▸ **Exercise directions**:
Locate each line below that includes "user" and reproduce it.

"""

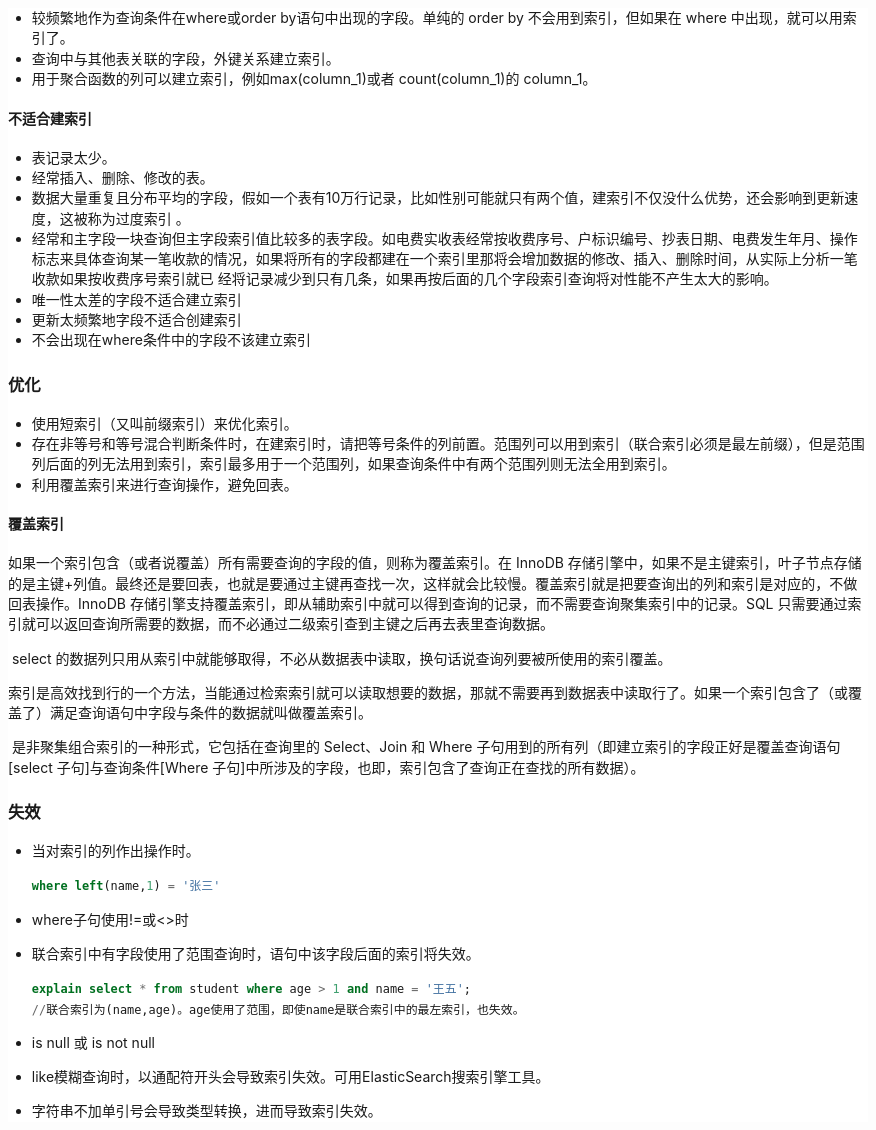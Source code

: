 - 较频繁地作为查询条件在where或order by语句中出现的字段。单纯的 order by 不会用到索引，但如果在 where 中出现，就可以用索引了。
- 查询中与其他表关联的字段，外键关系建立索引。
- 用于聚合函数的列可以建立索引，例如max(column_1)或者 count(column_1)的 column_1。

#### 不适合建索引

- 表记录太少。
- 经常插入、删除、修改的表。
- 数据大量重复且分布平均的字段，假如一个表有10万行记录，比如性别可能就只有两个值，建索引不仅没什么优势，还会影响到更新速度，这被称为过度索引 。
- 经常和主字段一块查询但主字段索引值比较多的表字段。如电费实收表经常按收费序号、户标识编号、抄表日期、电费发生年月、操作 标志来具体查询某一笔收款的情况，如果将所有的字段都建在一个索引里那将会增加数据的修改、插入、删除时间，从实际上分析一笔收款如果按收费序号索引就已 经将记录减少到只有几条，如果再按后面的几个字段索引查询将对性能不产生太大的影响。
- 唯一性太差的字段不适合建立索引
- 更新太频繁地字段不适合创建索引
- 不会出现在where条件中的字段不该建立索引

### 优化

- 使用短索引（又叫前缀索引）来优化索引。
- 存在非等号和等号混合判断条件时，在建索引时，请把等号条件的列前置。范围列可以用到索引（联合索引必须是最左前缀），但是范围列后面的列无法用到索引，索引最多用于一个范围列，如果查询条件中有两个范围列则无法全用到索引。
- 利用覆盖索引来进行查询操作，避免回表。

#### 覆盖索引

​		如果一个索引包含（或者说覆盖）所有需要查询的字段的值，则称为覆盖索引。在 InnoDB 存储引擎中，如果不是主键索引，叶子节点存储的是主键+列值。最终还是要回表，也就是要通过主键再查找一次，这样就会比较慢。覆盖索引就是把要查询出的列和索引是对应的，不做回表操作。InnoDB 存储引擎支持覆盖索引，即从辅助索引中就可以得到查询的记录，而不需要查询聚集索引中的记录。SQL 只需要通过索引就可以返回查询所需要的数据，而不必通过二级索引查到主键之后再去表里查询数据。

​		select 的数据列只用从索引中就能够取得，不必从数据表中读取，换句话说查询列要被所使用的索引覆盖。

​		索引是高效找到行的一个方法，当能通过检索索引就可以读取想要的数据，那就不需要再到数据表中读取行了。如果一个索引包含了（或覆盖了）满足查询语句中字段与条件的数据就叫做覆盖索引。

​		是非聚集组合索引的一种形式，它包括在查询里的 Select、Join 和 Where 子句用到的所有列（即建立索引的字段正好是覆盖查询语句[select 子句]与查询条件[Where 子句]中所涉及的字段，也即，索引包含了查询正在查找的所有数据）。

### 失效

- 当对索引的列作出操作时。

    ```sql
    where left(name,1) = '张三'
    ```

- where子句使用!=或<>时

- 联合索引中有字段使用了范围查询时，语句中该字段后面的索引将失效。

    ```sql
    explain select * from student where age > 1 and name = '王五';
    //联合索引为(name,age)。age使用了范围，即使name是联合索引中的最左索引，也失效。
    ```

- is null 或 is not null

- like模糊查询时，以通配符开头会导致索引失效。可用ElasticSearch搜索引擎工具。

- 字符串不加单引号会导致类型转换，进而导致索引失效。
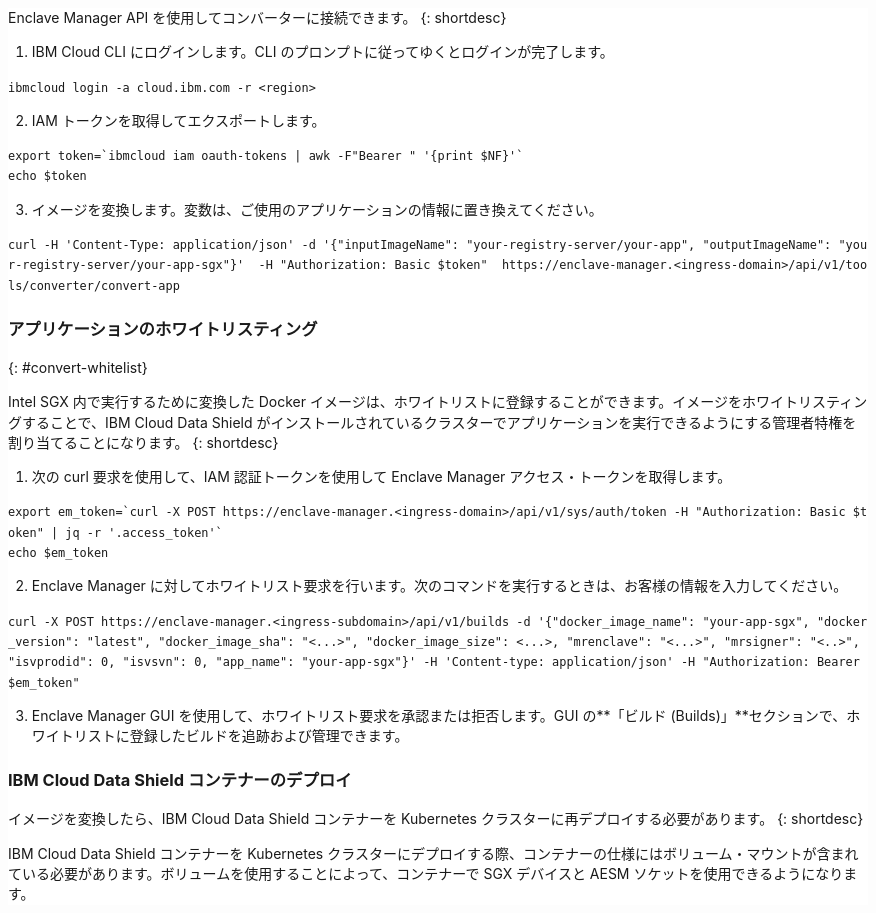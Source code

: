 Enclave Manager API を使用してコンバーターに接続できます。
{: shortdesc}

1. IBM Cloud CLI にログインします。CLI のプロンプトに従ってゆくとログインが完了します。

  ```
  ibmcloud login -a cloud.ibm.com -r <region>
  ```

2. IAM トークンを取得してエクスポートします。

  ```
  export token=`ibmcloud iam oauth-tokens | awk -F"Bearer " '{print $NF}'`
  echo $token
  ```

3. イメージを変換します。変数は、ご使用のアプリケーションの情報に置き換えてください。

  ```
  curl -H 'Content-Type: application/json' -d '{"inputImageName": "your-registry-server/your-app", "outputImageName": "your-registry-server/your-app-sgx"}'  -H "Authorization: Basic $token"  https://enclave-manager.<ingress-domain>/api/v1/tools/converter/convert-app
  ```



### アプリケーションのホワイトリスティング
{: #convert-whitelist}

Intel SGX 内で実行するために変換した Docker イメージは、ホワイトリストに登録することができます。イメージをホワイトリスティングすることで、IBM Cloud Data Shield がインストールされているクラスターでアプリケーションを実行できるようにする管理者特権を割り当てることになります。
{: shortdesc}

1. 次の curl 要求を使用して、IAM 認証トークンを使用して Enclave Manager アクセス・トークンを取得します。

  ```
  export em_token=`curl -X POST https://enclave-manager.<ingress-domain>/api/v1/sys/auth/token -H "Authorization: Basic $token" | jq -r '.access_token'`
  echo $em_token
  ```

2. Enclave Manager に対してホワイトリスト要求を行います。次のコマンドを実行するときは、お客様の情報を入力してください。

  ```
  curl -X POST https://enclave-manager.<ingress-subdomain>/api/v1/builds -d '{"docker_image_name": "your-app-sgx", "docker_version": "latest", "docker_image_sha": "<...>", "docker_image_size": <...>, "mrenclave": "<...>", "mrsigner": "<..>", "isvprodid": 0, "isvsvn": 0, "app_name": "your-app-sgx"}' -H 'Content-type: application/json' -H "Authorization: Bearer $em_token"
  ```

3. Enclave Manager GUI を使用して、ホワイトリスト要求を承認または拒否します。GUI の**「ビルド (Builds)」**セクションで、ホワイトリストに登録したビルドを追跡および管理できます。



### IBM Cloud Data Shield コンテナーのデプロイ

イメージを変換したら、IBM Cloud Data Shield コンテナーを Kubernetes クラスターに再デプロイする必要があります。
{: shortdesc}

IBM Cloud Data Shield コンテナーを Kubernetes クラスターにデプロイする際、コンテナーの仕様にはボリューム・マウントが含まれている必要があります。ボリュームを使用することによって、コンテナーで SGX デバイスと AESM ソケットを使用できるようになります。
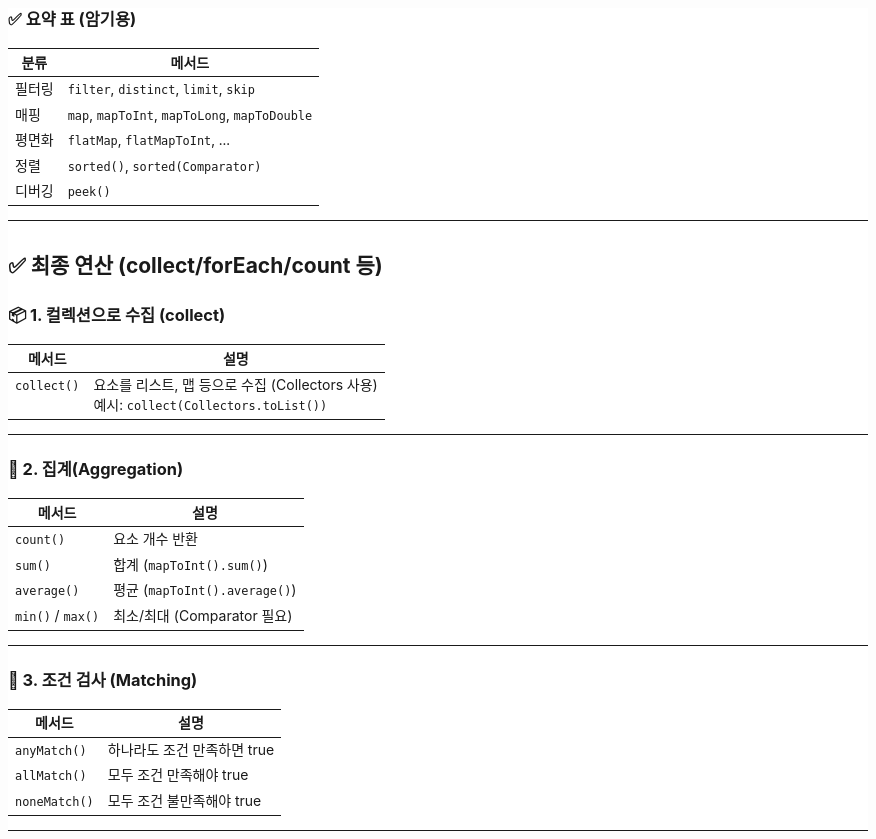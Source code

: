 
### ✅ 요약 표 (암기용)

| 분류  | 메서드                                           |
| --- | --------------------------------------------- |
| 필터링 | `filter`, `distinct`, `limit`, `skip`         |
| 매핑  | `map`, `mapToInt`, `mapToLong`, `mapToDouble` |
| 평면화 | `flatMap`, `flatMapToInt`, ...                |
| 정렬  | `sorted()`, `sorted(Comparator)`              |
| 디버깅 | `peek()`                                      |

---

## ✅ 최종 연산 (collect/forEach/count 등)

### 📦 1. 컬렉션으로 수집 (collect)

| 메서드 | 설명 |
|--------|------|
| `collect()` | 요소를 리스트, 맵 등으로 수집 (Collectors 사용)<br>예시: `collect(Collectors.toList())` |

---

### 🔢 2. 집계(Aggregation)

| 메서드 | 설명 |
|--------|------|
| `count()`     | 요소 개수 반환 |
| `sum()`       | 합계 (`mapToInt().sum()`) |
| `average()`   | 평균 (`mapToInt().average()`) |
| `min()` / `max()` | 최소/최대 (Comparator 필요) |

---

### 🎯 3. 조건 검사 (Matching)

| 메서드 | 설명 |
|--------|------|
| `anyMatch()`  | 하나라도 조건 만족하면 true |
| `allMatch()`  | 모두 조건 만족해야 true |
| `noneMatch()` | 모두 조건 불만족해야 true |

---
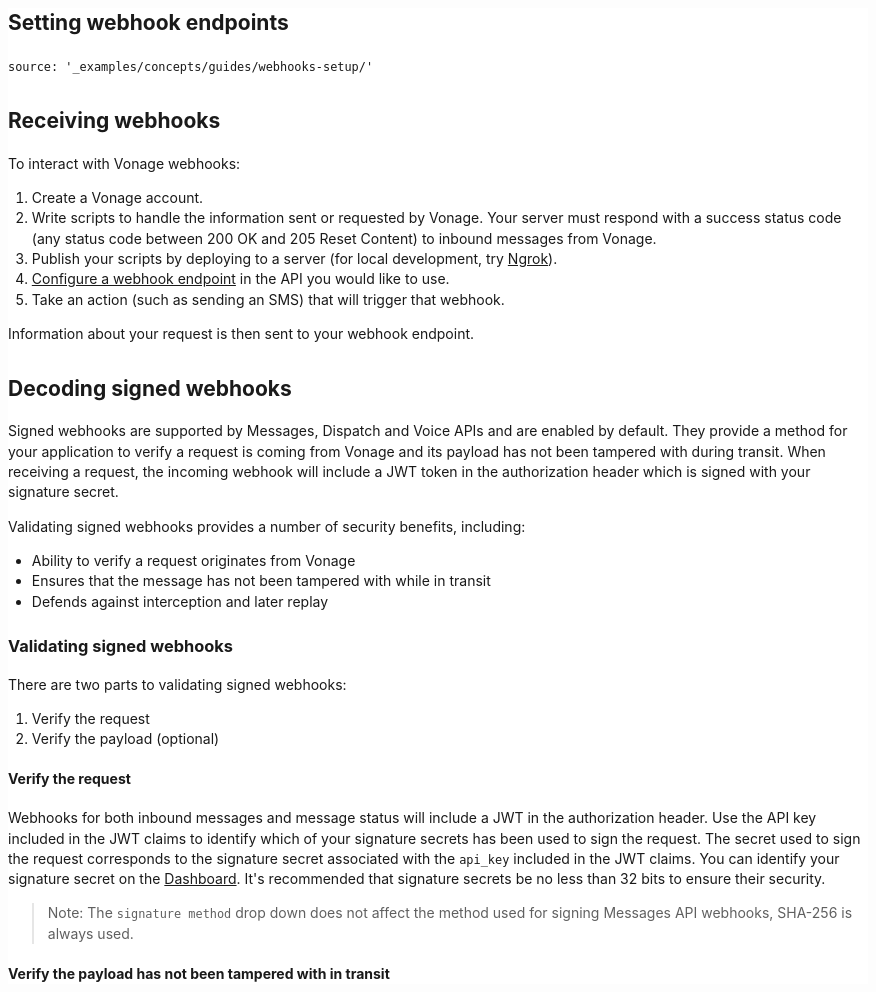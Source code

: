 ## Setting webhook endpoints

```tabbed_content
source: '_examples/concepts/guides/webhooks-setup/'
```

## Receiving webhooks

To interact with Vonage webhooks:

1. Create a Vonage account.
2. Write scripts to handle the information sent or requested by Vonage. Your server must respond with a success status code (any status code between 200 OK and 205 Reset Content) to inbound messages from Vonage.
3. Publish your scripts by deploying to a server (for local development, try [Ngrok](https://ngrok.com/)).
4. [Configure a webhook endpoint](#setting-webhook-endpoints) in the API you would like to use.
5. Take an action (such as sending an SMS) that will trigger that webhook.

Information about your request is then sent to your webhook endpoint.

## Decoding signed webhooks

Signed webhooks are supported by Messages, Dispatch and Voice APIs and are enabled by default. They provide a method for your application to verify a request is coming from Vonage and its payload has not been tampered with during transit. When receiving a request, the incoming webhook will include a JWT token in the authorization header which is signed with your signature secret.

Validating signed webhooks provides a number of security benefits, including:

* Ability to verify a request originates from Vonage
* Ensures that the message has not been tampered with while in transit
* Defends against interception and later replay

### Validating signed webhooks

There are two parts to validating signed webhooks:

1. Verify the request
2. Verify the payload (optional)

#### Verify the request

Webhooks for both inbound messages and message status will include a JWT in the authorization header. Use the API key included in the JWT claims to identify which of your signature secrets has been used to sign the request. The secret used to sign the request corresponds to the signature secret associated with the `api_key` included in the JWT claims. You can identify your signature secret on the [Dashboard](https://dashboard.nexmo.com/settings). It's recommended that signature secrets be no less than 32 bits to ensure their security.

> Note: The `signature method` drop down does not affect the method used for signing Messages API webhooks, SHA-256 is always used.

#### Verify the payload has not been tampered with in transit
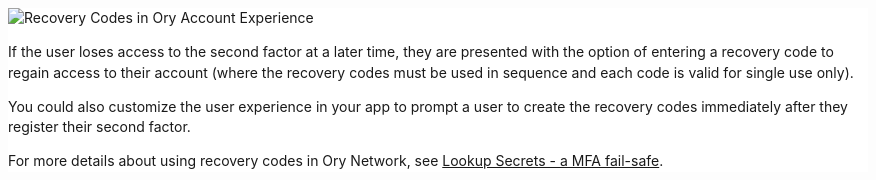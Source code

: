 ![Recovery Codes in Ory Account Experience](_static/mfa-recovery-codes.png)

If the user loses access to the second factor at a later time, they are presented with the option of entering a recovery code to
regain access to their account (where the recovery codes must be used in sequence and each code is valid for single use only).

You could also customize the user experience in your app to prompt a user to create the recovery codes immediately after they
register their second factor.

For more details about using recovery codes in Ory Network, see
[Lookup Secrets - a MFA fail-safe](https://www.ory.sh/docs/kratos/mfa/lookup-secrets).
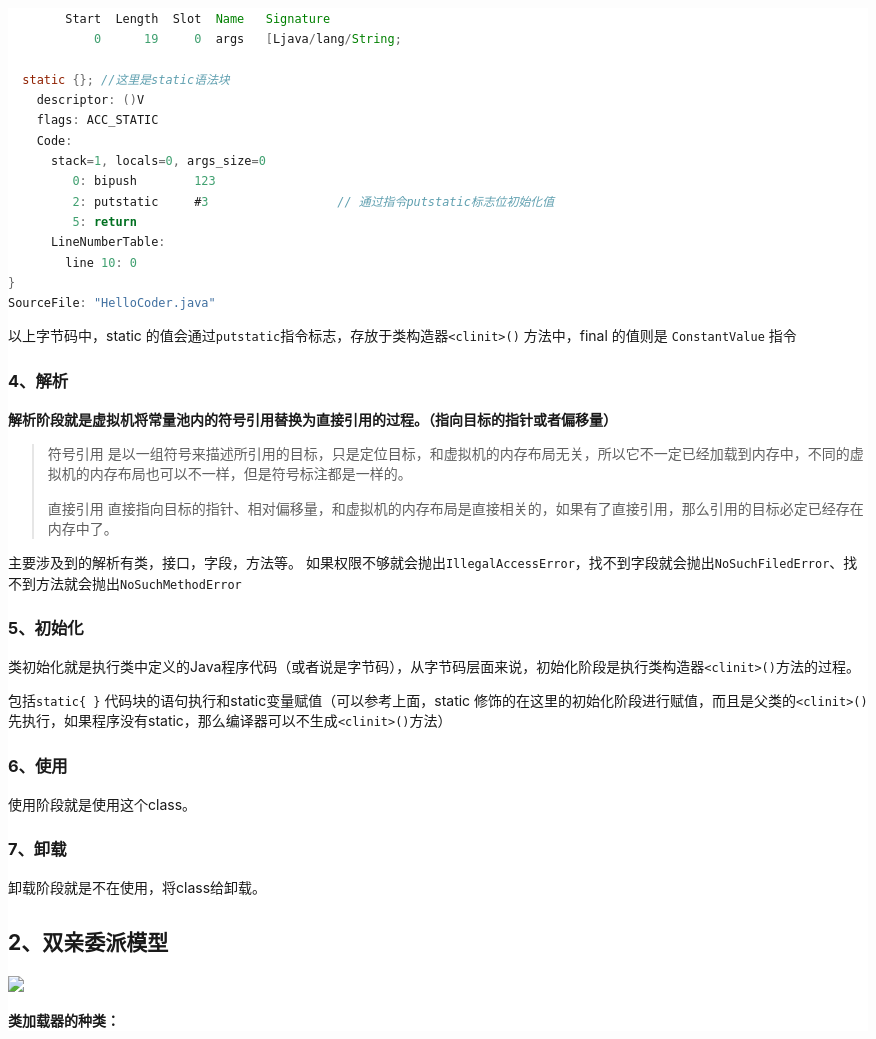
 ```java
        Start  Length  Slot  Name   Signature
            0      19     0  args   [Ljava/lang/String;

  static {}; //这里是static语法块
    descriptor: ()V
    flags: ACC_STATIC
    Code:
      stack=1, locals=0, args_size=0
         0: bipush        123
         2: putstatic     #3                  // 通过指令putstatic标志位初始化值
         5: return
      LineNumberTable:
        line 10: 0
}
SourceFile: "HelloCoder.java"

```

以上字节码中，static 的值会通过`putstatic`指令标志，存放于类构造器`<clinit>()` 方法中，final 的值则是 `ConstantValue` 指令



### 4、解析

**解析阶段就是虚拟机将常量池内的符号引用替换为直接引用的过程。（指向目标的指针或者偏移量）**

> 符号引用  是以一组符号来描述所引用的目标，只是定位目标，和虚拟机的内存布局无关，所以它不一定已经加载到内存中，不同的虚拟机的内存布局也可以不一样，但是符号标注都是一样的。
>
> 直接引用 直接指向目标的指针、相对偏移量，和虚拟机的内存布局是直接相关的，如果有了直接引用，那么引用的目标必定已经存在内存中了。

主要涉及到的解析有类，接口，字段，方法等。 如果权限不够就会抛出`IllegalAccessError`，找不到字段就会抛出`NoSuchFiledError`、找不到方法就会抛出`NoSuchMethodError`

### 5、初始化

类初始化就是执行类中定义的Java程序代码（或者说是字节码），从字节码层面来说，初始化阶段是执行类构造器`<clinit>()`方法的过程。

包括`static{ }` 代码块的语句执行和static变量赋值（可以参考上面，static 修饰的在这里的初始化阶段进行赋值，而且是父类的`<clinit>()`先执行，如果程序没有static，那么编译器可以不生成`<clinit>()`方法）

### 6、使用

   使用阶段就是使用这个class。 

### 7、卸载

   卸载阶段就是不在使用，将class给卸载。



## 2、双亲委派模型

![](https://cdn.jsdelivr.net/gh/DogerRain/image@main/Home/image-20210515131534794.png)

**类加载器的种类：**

"""

▸ **Answer section**:
If the user loses access to the second factor at a later time, they are presented with the option of entering a recovery code to
You could also customize the user experience in your app to prompt a user to create the recovery codes immediately after they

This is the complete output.